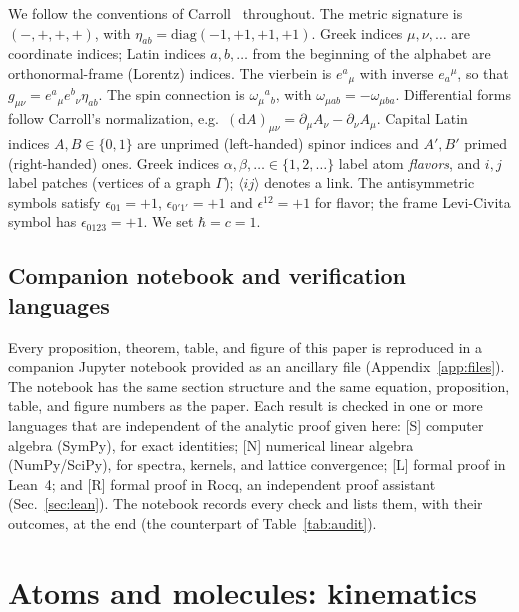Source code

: \documentclass[reprint,aps,prd,amsmath,amssymb,superscriptaddress,nofootinbib,floatfix]{revtex4-2}
\theoremstyle{plain}
\theoremstyle{definition}
\theoremstyle{remark}
\newcommand{\dd}{\mathrm{d}}
\begin{document}
We follow the conventions of Carroll~\cite{Carroll2019} throughout. The metric signature is
$(-,+,+,+)$, with $\eta_{ab}=\mathrm{diag}(-1,+1,+1,+1)$. Greek indices $\mu,\nu,\ldots$ are
coordinate indices; Latin indices $a,b,\ldots$ from the beginning of the alphabet are orthonormal-frame
(Lorentz) indices. The vierbein is $e^a{}_\mu$ with inverse $e_a{}^\mu$, so that
$g_{\mu\nu}=e^a{}_\mu e^b{}_\nu\eta_{ab}$. The spin connection is $\omega_\mu{}^a{}_b$, with
$\omega_{\mu ab}=-\omega_{\mu ba}$. Differential forms follow Carroll's normalization, e.g.\
$(\dd A)_{\mu\nu}=\partial_\mu A_\nu-\partial_\nu A_\mu$. Capital Latin indices $A,B\in\{0,1\}$ are
unprimed (left-handed) spinor indices and $A',B'$ primed (right-handed) ones. Greek indices
$\alpha,\beta,\ldots\in\{1,2,\ldots\}$ label atom \emph{flavors}, and $i,j$ label patches (vertices of a
graph $\Gamma$); $\langle ij\rangle$ denotes a link. The antisymmetric symbols satisfy $\epsilon_{01}=+1$,
$\epsilon_{0'1'}=+1$ and $\epsilon^{12}=+1$ for flavor; the frame Levi-Civita symbol has
$\epsilon_{0123}=+1$. We set $\hbar=c=1$.

\subsection{Companion notebook and verification languages}
\label{sec:notebookintro}

Every proposition, theorem, table, and figure of this paper is reproduced in a companion Jupyter notebook
provided as an ancillary file (Appendix~\ref{app:files}). The notebook has the same section structure and the
same equation, proposition, table, and figure numbers as the paper. Each result is checked in one or more
languages that are independent of the analytic proof given here: [S] computer algebra (SymPy), for exact
identities; [N] numerical linear algebra (NumPy/SciPy), for spectra, kernels, and lattice convergence; [L]
formal proof in Lean~4; and [R] formal proof in Rocq, an independent proof assistant (Sec.~\ref{sec:lean}). The notebook records every check and lists
them, with their outcomes, at the end (the counterpart of Table~\ref{tab:audit}).

\section{Atoms and molecules: kinematics}
\label{sec:kinematics}
\end{document}
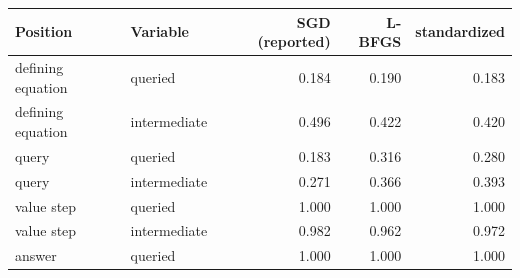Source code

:\begin{tabular}{@{}llrrr@{}}
\toprule
Position & Variable & SGD (reported) & L-BFGS & standardized \\
\midrule
defining equation & queried & 0.184 & 0.190 & 0.183 \\
defining equation & intermediate & 0.496 & 0.422 & 0.420 \\
query & queried & 0.183 & 0.316 & 0.280 \\
query & intermediate & 0.271 & 0.366 & 0.393 \\
value step & queried & 1.000 & 1.000 & 1.000 \\
value step & intermediate & 0.982 & 0.962 & 0.972 \\
answer & queried & 1.000 & 1.000 & 1.000 \\
\bottomrule
\end{tabular}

********************

### [EXERCISE]
Give again the lines from the line that contains "formal proof in Lean~4;" through the last line of the material above, exactly and with both ends included. Omit the pictures.

### [RESULT FOR THIS EXERCISE]
formal proof in Lean~4; and [R] formal proof in Rocq, an independent proof assistant (Sec.~\ref{sec:lean}). The notebook records every check and lists
them, with their outcomes, at the end (the counterpart of Table~\ref{tab:audit}).

\section{Atoms and molecules: kinematics}
\label{sec:kinematics}
\end{document}
Source code

:\begin{tabular}{@{}llrrr@{}}
\toprule
Position & Variable & SGD (reported) & L-BFGS & standardized \\
\midrule
defining equation & queried & 0.184 & 0.190 & 0.183 \\
defining equation & intermediate & 0.496 & 0.422 & 0.420 \\
query & queried & 0.183 & 0.316 & 0.280 \\
query & intermediate & 0.271 & 0.366 & 0.393 \\
value step & queried & 1.000 & 1.000 & 1.000 \\
value step & intermediate & 0.982 & 0.962 & 0.972 \\
answer & queried & 1.000 & 1.000 & 1.000 \\
\bottomrule
\end{tabular}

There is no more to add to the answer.